Tydzień po aresztowaniu dolnośląskiego radnego PiS-u Jerzego G., lecą głowy w wojewódzkich strukturach partii. Z PiS odszedł właśnie poseł Piotr Babiarz, który jeszcze do niedawna był szefem ugrupowania we Wrocławiu. Skąd taka decyzja? To wszystko pokłosie afery z wyprowadzaniem pieniędzy z Polskiego Czerwonego Krzyża. Część środków z PCK trafiła potem na kampanię polityków PiS.

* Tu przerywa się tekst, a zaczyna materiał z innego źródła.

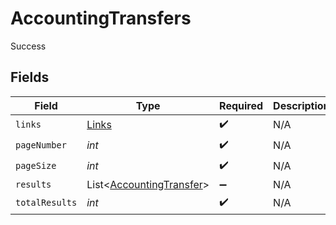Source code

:# AccountingTransfers

Success


## Fields

| Field                                                                 | Type                                                                  | Required                                                              | Description                                                           |
| --------------------------------------------------------------------- | --------------------------------------------------------------------- | --------------------------------------------------------------------- | --------------------------------------------------------------------- |
| `links`                                                               | [Links](../../models/shared/Links.md)                                 | :heavy_check_mark:                                                    | N/A                                                                   |
| `pageNumber`                                                          | *int*                                                                 | :heavy_check_mark:                                                    | N/A                                                                   |
| `pageSize`                                                            | *int*                                                                 | :heavy_check_mark:                                                    | N/A                                                                   |
| `results`                                                             | List<[AccountingTransfer](../../models/shared/AccountingTransfer.md)> | :heavy_minus_sign:                                                    | N/A                                                                   |
| `totalResults`                                                        | *int*                                                                 | :heavy_check_mark:                                                    | N/A                                                                   |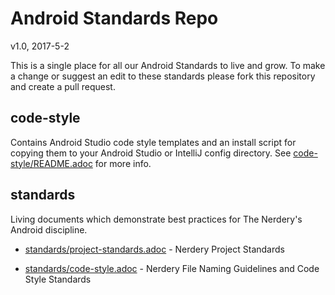 # Android Standards Repo
v1.0, 2017-5-2

This is a single place for all our Android Standards to live and grow.
To make a change or suggest an edit to these standards please fork this
repository and create a pull request.

## code-style

Contains Android Studio code style templates and an install script for copying them
to your Android Studio or IntelliJ config directory. See
[code-style/README.adoc](code-style/README.adoc) for more info.

## standards

Living documents which demonstrate best practices for The Nerdery's Android
discipline.

* [standards/project-standards.adoc](standards/project-standards.adoc) - Nerdery Project Standards

* [standards/code-style.adoc](standards/code-style.adoc) - Nerdery File Naming Guidelines and Code Style Standards
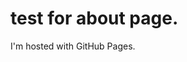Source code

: <!DOCTYPE html>
<html>
<body>
<h1>test for about page.</h1>
<p>I'm hosted with GitHub Pages.</p>
</body>
</html>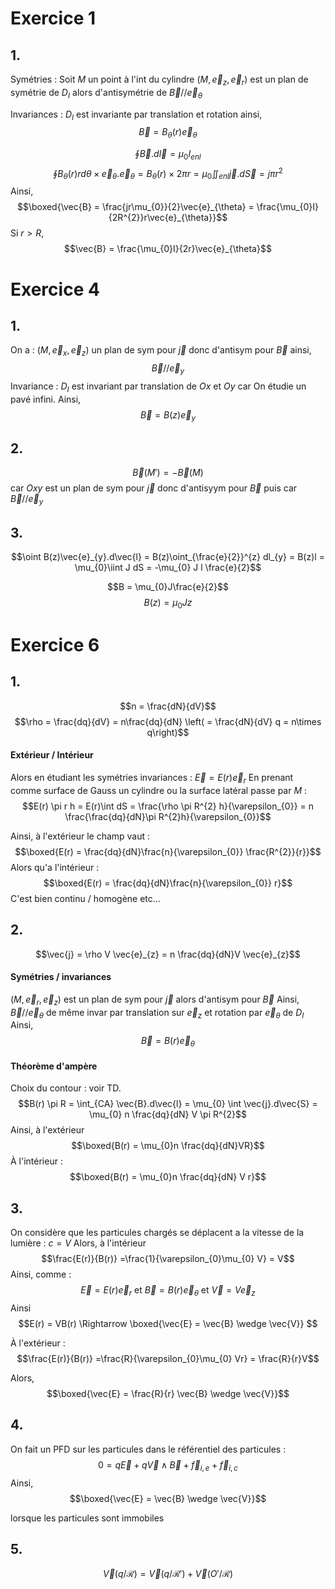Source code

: # Exercice 1
## 1.
Symétries : 
Soit $M$ un point à l'int du cylindre $(M, \vec{e}_{z}, \vec{e}_{r})$ est un plan de symétrie de $D_{I}$ alors d'antisymétrie de $\vec{B} // \vec{e}_{\theta}$ 

Invariances :
$D_{I}$ est invariante par translation et rotation ainsi, 
$$\vec{B} = B_{\theta}(r)\vec{e}_{\theta}$$

$$\oint \vec{B} . d\vec{l} = \mu_{0}I_{enl}$$
$$\oint B_{\theta}(r)rd\theta \times\vec{e}_{\theta}.\vec{e}_{\theta} = B_{\theta}(r) \times 2\pi r = \mu_{0} \iint_{enl} \vec{j}.d\vec{S} = j\pi r^{2} $$
Ainsi, 
$$\boxed{\vec{B} = \frac{jr\mu_{0}}{2}\vec{e}_{\theta} = \frac{\mu_{0}I}{2R^{2}}r\vec{e}_{\theta}}$$
Si $r>R$, 
$$\vec{B} = \frac{\mu_{0}I}{2r}\vec{e}_{\theta}$$

# Exercice 4
## 1.
On a : $(M, \vec{e}_{x}, \vec{e}_{z})$ un plan de sym pour $\vec{j}$ donc d'antisym pour $\vec{B}$ ainsi, 
$$\vec{B} // \vec{e}_{y}$$
Invariance : $D_{I}$ est invariant par translation de $Ox$ et $Oy$ car On étudie un pavé infini. Ainsi, 
$$\vec{B} = B(z) \vec{e}_{y}$$


## 2.
$$\vec{B}(M') = -\vec{B}(M)$$
car $Oxy$ est un plan de sym pour $\vec{j}$ donc d'antisyym pour $\vec{B}$ puis car $\vec{B} // \vec{e}_{y}$


## 3.
$$\oint B(z)\vec{e}_{y}.d\vec{l} = B(z)\oint_{\frac{e}{2}}^{z} dl_{y}  = B(z)l = \mu_{0}\iint J dS  = -\mu_{0} J l \frac{e}{2}$$

$$B = \mu_{0}J\frac{e}{2}$$
$$B(z) = \mu_{0}Jz$$


# Exercice 6
## 1.
$$n = \frac{dN}{dV}$$
$$\rho = \frac{dq}{dV} = n\frac{dq}{dN} \left( = \frac{dN}{dV} q = n\times q\right)$$
#### Extérieur / Intérieur
Alors en étudiant les symétries invariances : $\vec{E} = E(r)\vec{e}_{r}$
En prenant comme surface de Gauss un cylindre ou la surface latéral passe par $M$ : 
$$E(r) \pi r h = E(r)\int dS = \frac{\rho \pi R^{2} h}{\varepsilon_{0}} = n \frac{\frac{dq}{dN}\pi R^{2}h}{\varepsilon_{0}}$$

Ainsi, à l'extérieur le champ vaut : 
$$\boxed{E(r) = \frac{dq}{dN}\frac{n}{\varepsilon_{0}} \frac{R^{2}}{r}}$$
Alors qu'a l'intérieur : 
$$\boxed{E(r) = \frac{dq}{dN}\frac{n}{\varepsilon_{0}} r}$$
C'est bien continu / homogène etc...

## 2.
$$\vec{j} = \rho V \vec{e}_{z} = n \frac{dq}{dN}V \vec{e}_{z}$$

#### Symétries / invariances
$(M, \vec{e}_{r}, \vec{e}_{z})$ est un plan de sym pour $\vec{j}$ alors d'antisym pour $\vec{B}$ 
Ainsi, $\vec{B} // \vec{e}_{\theta}$
de même invar par translation sur $\vec{e}_{z}$ et rotation par $\vec{e}_{\theta}$ de $D_{I}$
Ainsi, 
$$\vec{B} = B(r)\vec{e}_{\theta}$$

#### Théorème d'ampère
Choix du contour : voir TD. 
$$B(r) \pi R = \int_{CA} \vec{B}.d\vec{l} = \mu_{0} \int \vec{j}.d\vec{S} = \mu_{0} n \frac{dq}{dN} V \pi R^{2}$$
Ainsi, à l'extérieur
$$\boxed{B(r) = \mu_{0}n \frac{dq}{dN}VR}$$
À l'intérieur : 
$$\boxed{B(r) = \mu_{0}n \frac{dq}{dN} V r}$$
## 3.
On considère que les particules chargés se déplacent a la vitesse de la lumière : $c = V$
Alors, à l'intérieur
$$\frac{E(r)}{B(r)} =\frac{1}{\varepsilon_{0}\mu_{0}  V} = V$$
Ainsi, comme :
$$\vec{E} = E(r) \vec{e}_{r} \text{ et }\vec{B} = B(r)\vec{e}_{\theta} \text{ et }\vec{V} = V \vec{e}_{z}$$
Ainsi
$$E(r) = VB(r) \Rightarrow \boxed{\vec{E} = \vec{B} \wedge \vec{V}}
$$

À l'extérieur : 
$$\frac{E(r)}{B(r)} =\frac{R}{\varepsilon_{0}\mu_{0}  Vr} = \frac{R}{r}V$$

Alors,
$$\boxed{\vec{E} = \frac{R}{r} \vec{B} \wedge \vec{V}}$$

## 4.
On fait un PFD sur les particules dans le référentiel des particules : 
$$0 = q\vec{E} + q\vec{V}\wedge \vec{B} + \vec{f}_{i, e} + \vec{f}_{i, c} $$
Ainsi,
$$\boxed{\vec{E} = \vec{B} \wedge \vec{V}}$$

lorsque les particules sont immobiles

## 5.
$$\vec{V}(q / \mathcal{R}) = \vec{V}(q / \mathcal{R}') +  \vec{V}(O' / \mathcal{R})$$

Babiarz, zanim został posłem, pracował w PCK we Wrocławiu. Oddziałem zaś kierował wieloletni przyjaciel i biznesowy wspólnik Babiarza, Jerzy G., dolnośląski radny PiS. Afera z wyprowadzeniem ponad 1 mln zł z PCK wybuchła kilka miesięcy temu. Parę dni temu natomiast wydarzenia przyspieszyły – radny Jerzy G. został aresztowany. To on miał być głównym organizatorem malwersacji w PCK i wydawać polecenia przekazywania funduszy z Czerwonego Krzyża na kampanie polityków PiS, m.in. obecnej minister Anny Zalewskiej.
W internecie wciąż są jeszcze filmy, na których Anna Zalewska wspiera kampanię samorządową Jerzego G. "Kiedy dymisja Anny Zalewskiej?" - dopytuje w związku z rozwojem wypadków wiceszef PO Tomasz Siemoniak.